Video (Experimental)#

Learn how to generate videos with Xinference.

Introduction#

The Video API provides the ability to interact with videos:

The text-to-video endpoint create videos from scratch based on a text prompt.
The image-to-video endpoint create videos from scratch based on an input image.
The firstlastframe-to-video endpoint creates videos based on the transition between a first and a last frame.

API	Endpoint
Text-to-Video API	/v1/video/generations
Image-to-Video API	/v1/video/generations/image
FirstLastFrame-to-Video API	/v1/video/generations/flf

Supported models#

The text-to-video API is supported with the following models in Xinference:

The image-to-video API is supported with the following models in Xinference:

The firstlastframe-to-video API is supported with the following models in Xinference:

Wan2.1-flf2v-14B-720p

Quickstart#

Text-to-video#

You can try text-to-video API out either via cURL, or Xinference’s python client:

curl -X 'POST' \
  'http://<XINFERENCE_HOST>:<XINFERENCE_PORT>/v1/video/generations' \
  -H 'accept: application/json' \
  -H 'Content-Type: application/json' \
  -d '{
    "model": "<MODEL_UID>",
    "prompt": "<your prompt>"
  }'

from xinference.client import Client

client = Client("http://<XINFERENCE_HOST>:<XINFERENCE_PORT>")

model = client.get_model("<MODEL_UID>")
input_text = "an apple"
model.text_to_video(input_text)

Image-to-video#

You can try image-to-video API out either via cURL, or Xinference’s python client:

curl -X 'POST' \
  'http://<XINFERENCE_HOST>:<XINFERENCE_PORT>/v1/video/generations/image' \
  -F model=<MODEL_UID> \
  -F image=@xxx.jpg \
  -F prompt=<prompt>

from xinference.client import Client

client = Client("http://<XINFERENCE_HOST>:<XINFERENCE_PORT>")
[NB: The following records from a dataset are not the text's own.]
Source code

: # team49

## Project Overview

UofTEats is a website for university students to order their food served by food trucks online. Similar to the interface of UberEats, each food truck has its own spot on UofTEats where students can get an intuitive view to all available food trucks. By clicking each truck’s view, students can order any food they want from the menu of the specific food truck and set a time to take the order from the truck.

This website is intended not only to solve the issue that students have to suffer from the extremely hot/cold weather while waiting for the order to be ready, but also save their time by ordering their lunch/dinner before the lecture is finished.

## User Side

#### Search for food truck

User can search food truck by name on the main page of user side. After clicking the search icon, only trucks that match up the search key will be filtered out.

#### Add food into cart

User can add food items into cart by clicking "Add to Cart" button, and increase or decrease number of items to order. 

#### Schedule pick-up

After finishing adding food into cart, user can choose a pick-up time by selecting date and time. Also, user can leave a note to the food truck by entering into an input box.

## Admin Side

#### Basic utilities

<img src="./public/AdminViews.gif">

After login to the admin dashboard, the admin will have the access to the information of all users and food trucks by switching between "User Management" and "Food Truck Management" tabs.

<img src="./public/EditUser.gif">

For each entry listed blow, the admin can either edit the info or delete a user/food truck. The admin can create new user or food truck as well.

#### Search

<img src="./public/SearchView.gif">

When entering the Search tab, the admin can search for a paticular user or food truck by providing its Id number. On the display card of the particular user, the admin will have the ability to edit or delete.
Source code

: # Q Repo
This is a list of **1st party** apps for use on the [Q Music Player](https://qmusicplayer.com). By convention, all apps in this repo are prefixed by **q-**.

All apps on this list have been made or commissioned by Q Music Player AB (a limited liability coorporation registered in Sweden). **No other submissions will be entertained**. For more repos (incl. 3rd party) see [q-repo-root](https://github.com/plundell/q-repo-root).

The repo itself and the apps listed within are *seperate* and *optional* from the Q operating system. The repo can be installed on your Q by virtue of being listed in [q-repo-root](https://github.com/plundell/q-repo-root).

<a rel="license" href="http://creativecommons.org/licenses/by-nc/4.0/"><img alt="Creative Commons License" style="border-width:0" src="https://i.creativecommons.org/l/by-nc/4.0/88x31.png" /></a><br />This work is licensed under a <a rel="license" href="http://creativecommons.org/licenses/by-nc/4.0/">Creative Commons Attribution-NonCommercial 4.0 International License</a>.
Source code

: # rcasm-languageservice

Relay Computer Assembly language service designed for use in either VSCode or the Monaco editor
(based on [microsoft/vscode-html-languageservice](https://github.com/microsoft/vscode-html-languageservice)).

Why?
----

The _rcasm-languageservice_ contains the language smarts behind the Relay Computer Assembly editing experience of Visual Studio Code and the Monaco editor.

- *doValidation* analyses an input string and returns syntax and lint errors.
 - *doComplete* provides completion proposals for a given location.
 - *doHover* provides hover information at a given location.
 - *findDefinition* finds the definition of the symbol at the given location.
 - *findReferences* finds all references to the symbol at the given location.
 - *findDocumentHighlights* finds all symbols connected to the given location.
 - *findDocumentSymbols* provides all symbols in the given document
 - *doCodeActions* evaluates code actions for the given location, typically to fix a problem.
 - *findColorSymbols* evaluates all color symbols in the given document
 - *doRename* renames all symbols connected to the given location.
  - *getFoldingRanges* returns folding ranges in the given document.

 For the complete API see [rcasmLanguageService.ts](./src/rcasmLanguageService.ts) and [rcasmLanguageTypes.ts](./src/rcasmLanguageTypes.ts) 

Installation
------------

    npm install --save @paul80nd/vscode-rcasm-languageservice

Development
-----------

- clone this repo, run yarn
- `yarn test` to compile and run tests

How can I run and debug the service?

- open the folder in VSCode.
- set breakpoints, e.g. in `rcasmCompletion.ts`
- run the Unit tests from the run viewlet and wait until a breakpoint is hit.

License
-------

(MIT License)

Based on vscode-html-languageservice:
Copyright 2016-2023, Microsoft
model = client.get_model("<MODEL_UID>")
with open("xxx.jpg", "rb") as f:
    prompt = ""
    model.image_to_video(image=f.read(), prompt=prompt)

FirstLastFrame-to-video#

You can try firstlastframe-to-video API out either via cURL, or Xinference’s python client:

curl -X 'POST' \
  'http://<XINFERENCE_HOST>:<XINFERENCE_PORT>/v1/video/generations/flf' \
  -F model=<MODEL_UID> \
  -F first_frame=@xxx.jpg \
  -F last_frame=@xxx2.jpg \
  -F prompt=<prompt>

from xinference.client import Client

client = Client("http://<XINFERENCE_HOST>:<XINFERENCE_PORT>")

model = client.get_model("<MODEL_UID>")
with open("xxx.jpg", "rb") as f1, open("xxx2.jpg", "rb") as f2:
    prompt = ""
    model.flf_to_video(first_frame=f1.read(), last_frame=f2.read(), prompt=prompt)

Memory optimization#

Video generation will occupy huge GPU memory, for instance, running CogVideoX may require up to around 35 GB GPU memory.

Xinference supports several options to optimize video model memory (VRAM) usage.

CPU offloading or block level group offloading.
Layerwise casting.

Note

CPU offloading and Block Level Group Offloading cannot be enabled at the same time, but layerwise casting can be used in combination with either of them.

CPU offloading#

CPU offloading keeps the model weights on the CPU and only loads them to the GPU when a forward pass needs to be executed. It is suitable for scenarios with extremely limited GPU memory, but it has a significant impact on performance.

When running on GPU whose memory is less than 24 GB, we recommend to add --cpu_offload True when launching model. For Web UI, add an extra option, cpu_offload with value set to True.

xinference launch --model-name Wan2.1-i2v-14B-480p --model-type video --cpu_offload True

Block Level Group Offloading#

Block Level Group Offloading groups multiple internal layers of the model (such as torch.nn.ModuleList or torch.nn.Sequential) and loads these groups from the CPU to the GPU as needed during inference. Compared to CPU offloading, it uses more memory but has less impact on performance.

For the command line, add the --group_offload True option; for the Web UI, add an additional option group_offload with the value set to True.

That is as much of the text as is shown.